_DATA RECORDS:_
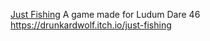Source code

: [Just Fishing](!https://img.itch.zone/aW1nLzMyNzUxMjAucG5n/original/Wh8GHg.png)
A game made for Ludum Dare 46
https://drunkardwolf.itch.io/just-fishing
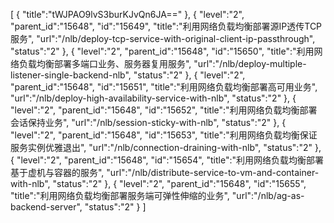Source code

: [
	{
		"title":"tWJPAO9lvS3burKJvQn6JA=="
	},
	{
		"level":"2",
		"parent_id":"15648",
		"id":"15649",
		"title":"利用网络负载均衡部署源IP透传TCP服务",
		"url":"/nlb/deploy-tcp-service-with-original-client-ip-passthrough",
		"status":"2"
	},
	{
		"level":"2",
		"parent_id":"15648",
		"id":"15650",
		"title":"利用网络负载均衡部署多端口业务、服务器复用服务",
		"url":"/nlb/deploy-multiple-listener-single-backend-nlb",
		"status":"2"
	},
	{
		"level":"2",
		"parent_id":"15648",
		"id":"15651",
		"title":"利用网络负载均衡部署高可用业务",
		"url":"/nlb/deploy-high-availability-service-with-nlb",
		"status":"2"
	},
	{
		"level":"2",
		"parent_id":"15648",
		"id":"15652",
		"title":"利用网络负载均衡部署会话保持业务",
		"url":"/nlb/session-sticky-with-nlb",
		"status":"2"
	},
	{
		"level":"2",
		"parent_id":"15648",
		"id":"15653",
		"title":"利用网络负载均衡保证服务实例优雅退出",
		"url":"/nlb/connection-draining-with-nlb",
		"status":"2"
	},
	{
		"level":"2",
		"parent_id":"15648",
		"id":"15654",
		"title":"利用网络负载均衡部署基于虚机与容器的服务",
		"url":"/nlb/distribute-service-to-vm-and-container-with-nlb",
		"status":"2"
	},
	{
		"level":"2",
		"parent_id":"15648",
		"id":"15655",
		"title":"利用网络负载均衡部署服务端可弹性伸缩的业务",
		"url":"/nlb/ag-as-backend-server",
		"status":"2"
	}
]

_TRY IT:_ Transcribe the material exactly, keeping every word and none of the pictures.

_WRITTEN SOLUTION:_
Source code

: [Just Fishing](!https://img.itch.zone/aW1nLzMyNzUxMjAucG5n/original/Wh8GHg.png)
A game made for Ludum Dare 46
https://drunkardwolf.itch.io/just-fishing
Source code

: [
	{
		"title":"tWJPAO9lvS3burKJvQn6JA=="
	},
	{
		"level":"2",
		"parent_id":"15648",
		"id":"15649",
		"title":"利用网络负载均衡部署源IP透传TCP服务",
		"url":"/nlb/deploy-tcp-service-with-original-client-ip-passthrough",
		"status":"2"
	},
	{
		"level":"2",
		"parent_id":"15648",
		"id":"15650",
		"title":"利用网络负载均衡部署多端口业务、服务器复用服务",
		"url":"/nlb/deploy-multiple-listener-single-backend-nlb",
		"status":"2"
	},
	{
		"level":"2",
		"parent_id":"15648",
		"id":"15651",
		"title":"利用网络负载均衡部署高可用业务",
		"url":"/nlb/deploy-high-availability-service-with-nlb",
		"status":"2"
	},
	{
		"level":"2",
		"parent_id":"15648",
		"id":"15652",
		"title":"利用网络负载均衡部署会话保持业务",
		"url":"/nlb/session-sticky-with-nlb",
		"status":"2"
	},
	{
		"level":"2",
		"parent_id":"15648",
		"id":"15653",
		"title":"利用网络负载均衡保证服务实例优雅退出",
		"url":"/nlb/connection-draining-with-nlb",
		"status":"2"
	},
	{
		"level":"2",
		"parent_id":"15648",
		"id":"15654",
		"title":"利用网络负载均衡部署基于虚机与容器的服务",
		"url":"/nlb/distribute-service-to-vm-and-container-with-nlb",
		"status":"2"
	},
	{
		"level":"2",
		"parent_id":"15648",
		"id":"15655",
		"title":"利用网络负载均衡部署服务端可弹性伸缩的业务",
		"url":"/nlb/ag-as-backend-server",
		"status":"2"
	}
]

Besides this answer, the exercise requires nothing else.